The original plan was that Ivor would be centre stage and the rest of the family somewhat indistinct figures at the back - not quite spear-carriers but not much more either.  But it didn’t take long to realise this wasn’t going to work, and with each revision every member of our not very large family was moving further down stage, out of the shadows.  Families make us what we are, and we all affect each other.  One reason I was initially reluctant to acknowledge this truism was that it meant that, as his younger brother, I too had been part of what shaped his life.  I was now forced to think about how I’d contributed to the large empty space that had always existed between us.  Each re-writing was starting to involve everyone.  It’s easy to see how our parents affected us; it’s much more difficult, more of an unexpected challenge, to look at the situation in reverse and consider how we in turn may have affected them.  That thought opened the door to the larger question: how did all of us impact on one other? - Mum on Dad, Dad on me, me on Ivor, Ivor on Mum, Dad on Ivor, me on Mum, and so on.  It was turning into a complicated study of family dynamics, involving the attempt to look at the world through the eyes of each of us as separate individuals, in order to gain a sense of what George Eliot called everyone’s “equivalent centre of self, whence the lights and shadows must always fall with a certain difference.” 

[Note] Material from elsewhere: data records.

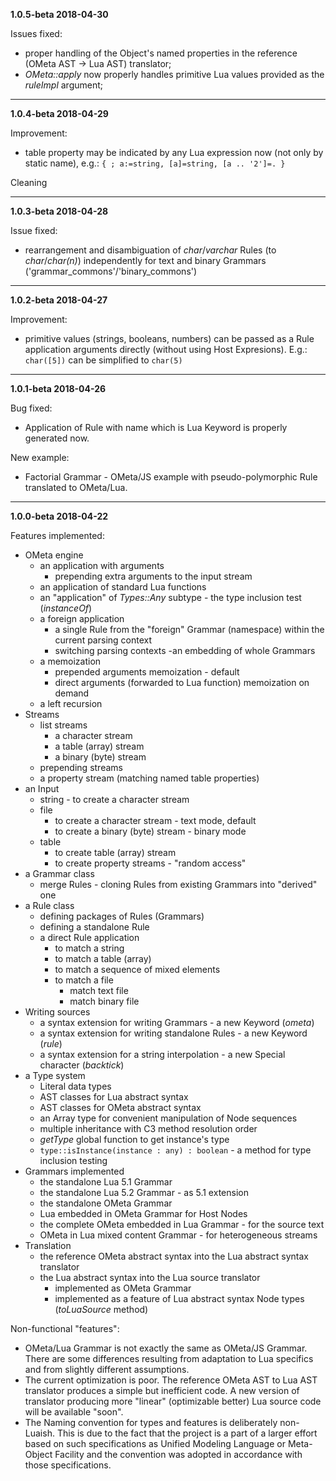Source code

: **1.0.5-beta 2018-04-30**

Issues fixed:
- proper handling of the Object's named properties in the reference (OMeta AST -> Lua AST) translator;
- *OMeta::apply* now properly handles primitive Lua values provided as the *ruleImpl* argument;
___
**1.0.4-beta 2018-04-29**

Improvement:
- table property may be indicated by any Lua expression now (not only by static name), e.g.: `{ ; a:=string, [a]=string, [a .. '2']=. }`

Cleaning
___
**1.0.3-beta 2018-04-28**

Issue fixed:
- rearrangement and disambiguation of *char*/*varchar* Rules (to *char*/*char(n)*) independently for text and binary Grammars ('grammar_commons'/'binary_commons')
___
**1.0.2-beta 2018-04-27**

Improvement:
- primitive values (strings, booleans, numbers) can be passed as a Rule application arguments directly (without using Host Expresions). E.g.: `char([5])` can be simplified to `char(5)`
___
**1.0.1-beta 2018-04-26**

Bug fixed:
- Application of Rule with name which is Lua Keyword is properly generated now.

New example:
- Factorial Grammar - OMeta/JS example with pseudo-polymorphic Rule translated to OMeta/Lua.
___
**1.0.0-beta 2018-04-22**

Features implemented:
- OMeta engine
  - an application with arguments
    - prepending extra arguments to the input stream
  - an application of standard Lua functions
  - an "application" of *Types::Any* subtype - the type inclusion test (*instanceOf*)
  - a foreign application
    - a single Rule from the "foreign" Grammar (namespace) within the current parsing context
    - switching parsing contexts -an embedding of whole Grammars
  - a memoization
    - prepended arguments memoization - default
    - direct arguments (forwarded to Lua function) memoization on demand
  - a left recursion
- Streams
  - list streams
    - a character stream
    - a table (array) stream
    - a binary (byte) stream
  - prepending streams
  - a property stream (matching named table properties)
- an Input
  - string - to create a character stream
  - file
    - to create a character stream - text mode, default
    - to create a binary (byte) stream - binary mode
  - table
    - to create table (array) stream
    - to create property streams - "random access"
- a Grammar class
  - merge Rules - cloning Rules from existing Grammars into "derived" one
- a Rule class
  - defining packages of Rules (Grammars)
  - defining a standalone Rule
  - a direct Rule application
    - to match a string
    - to match a table (array)
    - to match a sequence of mixed elements
    - to match a file
      - match text file
      - match binary file
- Writing sources
  - a syntax extension for writing Grammars - a new Keyword (*ometa*)
  - a syntax extension for writing standalone Rules - a new Keyword (*rule*)
  - a syntax extension for a string interpolation - a new Special character (*backtick*)
- a Type system
  - Literal data types
  - AST classes for Lua abstract syntax
  - AST classes for OMeta abstract syntax
  - an Array type for convenient manipulation of Node sequences
  - multiple inheritance with C3 method resolution order
  - *getType* global function to get instance's type
  - `type::isInstance(instance : any) : boolean` - a method for type inclusion testing
- Grammars implemented
  - the standalone Lua 5.1 Grammar
  - the standalone Lua 5.2 Grammar - as 5.1 extension
  - the standalone OMeta Grammar
  - Lua embedded in OMeta Grammar for Host Nodes
  - the complete OMeta embedded in Lua Grammar - for the source text
  - OMeta in Lua mixed content Grammar - for heterogeneous streams
- Translation
  - the reference OMeta abstract syntax into the Lua abstract syntax translator
  - the Lua abstract syntax into the Lua source translator
    - implemented as OMeta Grammar
    - implemented as a feature of Lua abstract syntax Node types (*toLuaSource* method)

Non-functional "features":
- OMeta/Lua Grammar is not exactly the same as OMeta/JS Grammar. There are some differences resulting from adaptation to Lua specifics and from slightly different assumptions.
- The current optimization is poor. The reference OMeta AST to Lua AST translator produces a simple but inefficient code. A new version of translator producing more "linear" (optimizable better) Lua source code will be available "soon".
- The Naming convention for types and features is deliberately non-Luaish. This is due to the fact that the project is a part of a larger effort based on such specifications as Unified Modeling Language or Meta-Object Facility and the convention was adopted in accordance with those specifications.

Some aspects of this project would be easier to fill in than others.  Those that involved me would obviously provide more material than, to take one example, the relationship between Dad and Ivor where, so far as I could see, for much of their lives they seemed to have little relationship of any kind.  I haven’t dealt with the four of us as discrete individuals living a life independent of the others.  In our parents’ case, they mostly didn’t have one, though Ivor and I were luckier in this respect and by the time we were in our twenties we’d each started to create an identity separate from us-as-part-of-the-family.  I was probably the more successful because I managed to get further away.   To Australia in fact.  But the family dominated all our lives.  Even when Ivor and I were no longer living at home, its centripetal force constantly tugged us back.  

Any family, even one as inward-looking and claustrophobic as ours, bears the imprint of a particular time and place, and for us that meant lower-middle class England in the decades before and after the second world war.  Both Ivor and I were a product of this social background, absorbing many of its values and attitudes, and - bizarre as it may sound, though towards the end of this memoir I try to show why - in Ivor’s case those values contributed to his death.   The search for an explanation of what happened to him took me, finally, into another realm altogether.  It seemed to me that he was, in some sense, fated.  I don’t mean there was some mysterious family curse at work behind the violent death of, after all, not one but two of its members.  Dad’s death has never troubled me in this respect; it was a horrible accident, no less but no more.  But in Ivor’s case I’m not sure that something else wasn’t working itself out, propelling him insidiously to his end.  Even now I’m reluctant to dismiss as mere imagination what came to me so powerfully at the time and has stayed with me ever since.

 

*

 

Trying to retrieve events and circumstances long past means having to deal with the unreliability of memory.  I’ve tried to be scrupulous about what I am sure of and what I’m not, and if a particular recollection seems suspect I say so.  There is almost no dialogue in what follows, because like most people I wouldn’t be able to recall the details of a conversation from yesterday, not verbatim at least, let alone one that took place half a century ago.  Though some vivid scraps have survived in my memory unaltered, to go beyond them would have tipped over into fiction.  Wherever possible, the incompleteness of memory and its possible distortions have been supplemented by independent testimony; and so I’ve drawn on diaries and other documentary material, as well as the recollections of friends and other family members. 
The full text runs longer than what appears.